(F.Monti) – Venti squadre in campionato sono troppe ed è venuto il tempo di tornare a 18. L’allargamento, nato nel 2004- 2005, nella stagione successiva a quella del caso Catania, era destinato a rappresentare una parentesi temporale, e come tale di breve durata. Invece va avanti da dieci anni. Sulla necessità di ridurre il numero delle squadre sono tutti d’accordo: giocatori, allenatori, dirigenti, a cominciare dall’a.d. campione d’Italia, Beppe Marotta. Persino il presidente dell’Assocalciatori, Damiano Tommasi, si è espresso in questo senso due settimane fa, riconoscendo che la difesa dei posti di lavoro è importante, ma è più importante la consistenza tecnica del torneo e la solidità economica delle società. Eppure non si fa niente, con la Lega preoccupata soltanto di vendere i diritti tv del campionato a 20 squadre fino al 2018. Il fallimento del torneo con 38 giornate è nei fatti e nel programma di domenica prossima: dieci partite, per un unico verdetto, legato all’ultimo posto buono per partecipare ai preliminari di Europa League. Il che significa che sei partite su dieci sono amichevoli.
Contano solo Fiorentina-Torino, Milan-Sassuolo, Napoli-Verona e Parma- Livorno. Per il resto, tutto è già definito: le prime cinque e le ultime tre posizioni. In Inghilterra il titolo è stato assegnato all’ultima giornata (Manchester City, con due punti sul Liverpool); in Spagna, sabato si chiude con Barcellona-Atletico Madrid, la seconda contro la prima, una specie di playoff per conoscere il vincitore della Liga. Anche in questi due casi il campionato è a venti squadre, ma si tratta di realtà non paragonabili a quelle italiane. Il problema non è la Juve, che ha dimostrato di essere così forte da stravincere il campionato.
L’anomalia è che fra la Roma, seconda con 85 punti, quota altissima e il Livorno, ultimo, ballano 60 punti. Una volta il traguardo dei 40 punti veniva considerato garanzia di salvezza. Quest’anno al Chievo, quartultimo, ne sono bastati 33 per evitare la retrocessione. Nel 2004- 2005, il Bologna era retrocesso (dopo spareggio con il Parma), avendo raccolto 42 punti. Trentotto giornate di campionato sono un format che garantisce un numero eccessivo di partite inutili, con squadre, già salve e lontano dall’Europa, che viaggiano con motivazione a corrente alternata. Le rose vengono gonfiate a dismisura, con tesseramento di stranieri dalle qualità spesso misteriose; il monte-ingaggi sale; la cifra globale derivante dalla vendita dei diritti tv potrebbe essere divisa in 18 parti e non in 20.
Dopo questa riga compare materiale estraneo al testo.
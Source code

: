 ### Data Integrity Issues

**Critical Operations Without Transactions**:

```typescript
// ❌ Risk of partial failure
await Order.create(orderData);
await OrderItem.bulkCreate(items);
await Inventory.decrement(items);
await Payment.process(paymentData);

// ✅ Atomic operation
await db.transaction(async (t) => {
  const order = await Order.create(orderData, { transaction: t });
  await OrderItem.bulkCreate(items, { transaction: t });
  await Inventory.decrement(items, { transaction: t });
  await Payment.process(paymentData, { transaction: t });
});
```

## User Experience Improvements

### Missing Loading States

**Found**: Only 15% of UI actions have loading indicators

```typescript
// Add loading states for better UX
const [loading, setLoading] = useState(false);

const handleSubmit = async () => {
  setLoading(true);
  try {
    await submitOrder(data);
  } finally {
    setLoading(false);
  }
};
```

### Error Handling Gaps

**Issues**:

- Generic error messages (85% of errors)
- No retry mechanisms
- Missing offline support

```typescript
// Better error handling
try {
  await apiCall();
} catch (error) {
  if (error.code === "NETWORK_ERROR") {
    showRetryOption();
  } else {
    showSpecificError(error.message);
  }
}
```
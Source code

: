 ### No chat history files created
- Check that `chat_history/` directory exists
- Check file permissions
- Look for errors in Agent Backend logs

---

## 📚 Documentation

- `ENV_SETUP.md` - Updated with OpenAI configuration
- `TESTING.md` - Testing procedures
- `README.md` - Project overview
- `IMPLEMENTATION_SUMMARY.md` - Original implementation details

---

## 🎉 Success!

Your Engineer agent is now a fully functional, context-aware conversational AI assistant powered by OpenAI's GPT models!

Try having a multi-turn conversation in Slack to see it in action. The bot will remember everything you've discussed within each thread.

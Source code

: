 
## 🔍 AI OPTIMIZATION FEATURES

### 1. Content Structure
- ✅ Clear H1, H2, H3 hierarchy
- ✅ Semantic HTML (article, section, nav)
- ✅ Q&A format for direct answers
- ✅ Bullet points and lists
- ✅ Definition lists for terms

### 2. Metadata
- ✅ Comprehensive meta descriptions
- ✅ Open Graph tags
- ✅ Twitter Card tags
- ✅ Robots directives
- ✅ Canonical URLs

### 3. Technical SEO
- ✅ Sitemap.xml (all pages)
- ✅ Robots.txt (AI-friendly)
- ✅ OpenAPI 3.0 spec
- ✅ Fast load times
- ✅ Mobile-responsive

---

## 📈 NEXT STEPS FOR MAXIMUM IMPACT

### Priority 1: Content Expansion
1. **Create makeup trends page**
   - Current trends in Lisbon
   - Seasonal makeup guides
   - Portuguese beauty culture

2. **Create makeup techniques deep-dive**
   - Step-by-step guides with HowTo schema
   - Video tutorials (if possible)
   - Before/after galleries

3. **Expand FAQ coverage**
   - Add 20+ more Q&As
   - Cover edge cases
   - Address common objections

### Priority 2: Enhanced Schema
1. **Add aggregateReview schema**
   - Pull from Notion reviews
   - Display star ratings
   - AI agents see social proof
Non solo, ma al momento l’attività della nazionale viene soffocata. Scendere a 18 squadre significherebbe liberare quattro giornate, cancellando tre turni infrasettimanali ed evitando che Prandelli debba trattare per tre mesi con i club l’organizzazione di uno stage, con l’impegno di allenamenti senza il pallone. L’aspetto inquietante è che sono tutti discorsi che vengono ripetuti da anni, senza che la Lega di Milano avverta la necessità di muoversi con tempestività per una riforma che non è più differibile. La storia dice che l’Italia dominava nelle coppe europee quando la serie A era a 18 squadre e le retrocessioni erano quattro. Un caso o un segnale?